=== Input ===

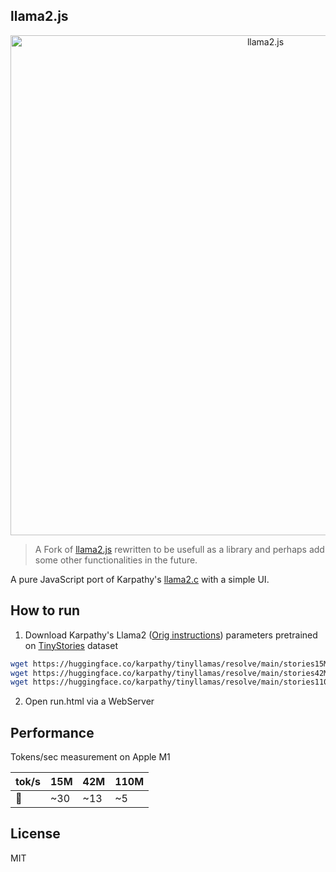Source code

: ## llama2.js

<p align="center">
  <img src="assets/llama2js.jpg" width="800" alt="llama2.js">
</p>

> A Fork of [llama2.js](https://github.com/epicure/llama2.js) rewritten to be usefull as a library and perhaps add some other functionalities in the future.

A pure JavaScript port of Karpathy's [llama2.c](https://github.com/karpathy/llama2.c) with a simple UI.

## How to run
1. Download Karpathy's Llama2 ([Orig instructions](https://github.com/karpathy/llama2.c#feel-the-magic)) parameters pretrained on [TinyStories](https://huggingface.co/datasets/roneneldan/TinyStories) dataset 

```bash
wget https://huggingface.co/karpathy/tinyllamas/resolve/main/stories15M.bin
wget https://huggingface.co/karpathy/tinyllamas/resolve/main/stories42M.bin
wget https://huggingface.co/karpathy/tinyllamas/resolve/main/stories110M.bin
```
2. Open run.html via a WebServer

## Performance

Tokens/sec measurement on Apple M1

|    tok/s   | 15M | 42M | 110M |
|-------|-----|-----|-----|
| 🐢 |  ~30|   ~13   | ~5 |


## License
MIT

===

## What is required
What's needed is an exact retyping of the records, pictures excluded.

## Result of this exercise
Source code

: ## llama2.js

<p align="center">
  <img src="assets/llama2js.jpg" width="800" alt="llama2.js">
</p>

> A Fork of [llama2.js](https://github.com/epicure/llama2.js) rewritten to be usefull as a library and perhaps add some other functionalities in the future.

A pure JavaScript port of Karpathy's [llama2.c](https://github.com/karpathy/llama2.c) with a simple UI.

## How to run
1. Download Karpathy's Llama2 ([Orig instructions](https://github.com/karpathy/llama2.c#feel-the-magic)) parameters pretrained on [TinyStories](https://huggingface.co/datasets/roneneldan/TinyStories) dataset 

```bash
wget https://huggingface.co/karpathy/tinyllamas/resolve/main/stories15M.bin
wget https://huggingface.co/karpathy/tinyllamas/resolve/main/stories42M.bin
wget https://huggingface.co/karpathy/tinyllamas/resolve/main/stories110M.bin
```
2. Open run.html via a WebServer

## Performance

Tokens/sec measurement on Apple M1

|    tok/s   | 15M | 42M | 110M |
|-------|-----|-----|-----|
| 🐢 |  ~30|   ~13   | ~5 |


## License
MIT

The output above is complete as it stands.